## Problem details
Transcribe the records below word for word, leaving every picture out.

## Dataset entries
──────────────────────────────

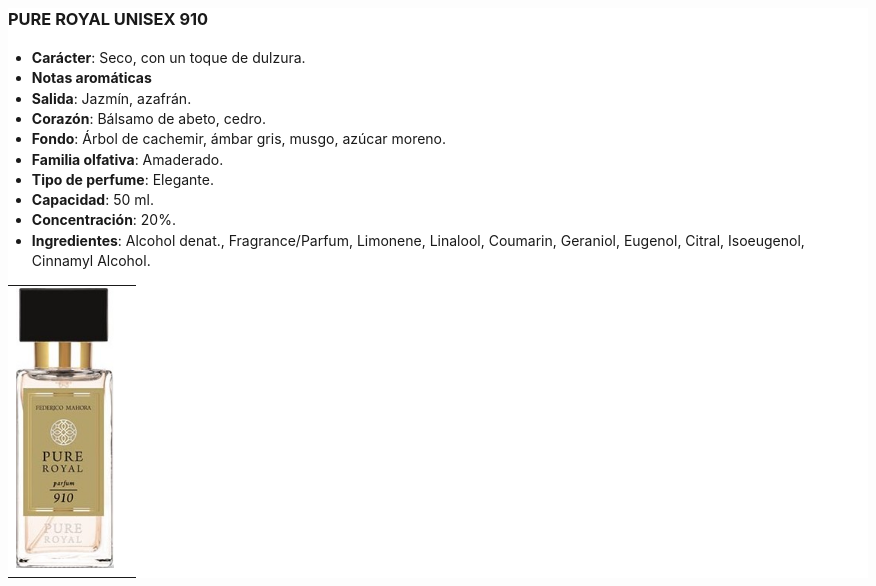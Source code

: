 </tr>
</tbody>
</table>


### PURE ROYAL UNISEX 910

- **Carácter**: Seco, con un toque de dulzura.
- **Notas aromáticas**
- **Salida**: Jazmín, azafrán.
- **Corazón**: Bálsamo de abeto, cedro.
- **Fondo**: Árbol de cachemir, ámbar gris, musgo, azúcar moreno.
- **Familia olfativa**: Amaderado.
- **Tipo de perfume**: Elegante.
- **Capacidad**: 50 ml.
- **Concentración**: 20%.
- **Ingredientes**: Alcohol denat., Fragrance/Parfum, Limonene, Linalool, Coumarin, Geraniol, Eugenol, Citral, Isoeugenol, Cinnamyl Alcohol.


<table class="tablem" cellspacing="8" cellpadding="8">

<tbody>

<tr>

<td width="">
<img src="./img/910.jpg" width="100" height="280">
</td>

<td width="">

──────────────────────────────

## Task response
Source code

: </tr>
</tbody>
</table>


### PURE ROYAL UNISEX 910

- **Carácter**: Seco, con un toque de dulzura.
- **Notas aromáticas**
- **Salida**: Jazmín, azafrán.
- **Corazón**: Bálsamo de abeto, cedro.
- **Fondo**: Árbol de cachemir, ámbar gris, musgo, azúcar moreno.
- **Familia olfativa**: Amaderado.
- **Tipo de perfume**: Elegante.
- **Capacidad**: 50 ml.
- **Concentración**: 20%.
- **Ingredientes**: Alcohol denat., Fragrance/Parfum, Limonene, Linalool, Coumarin, Geraniol, Eugenol, Citral, Isoeugenol, Cinnamyl Alcohol.


<table class="tablem" cellspacing="8" cellpadding="8">

<tbody>

<tr>

<td width="">
<img src="./img/910.jpg" width="100" height="280">
</td>

<td width="">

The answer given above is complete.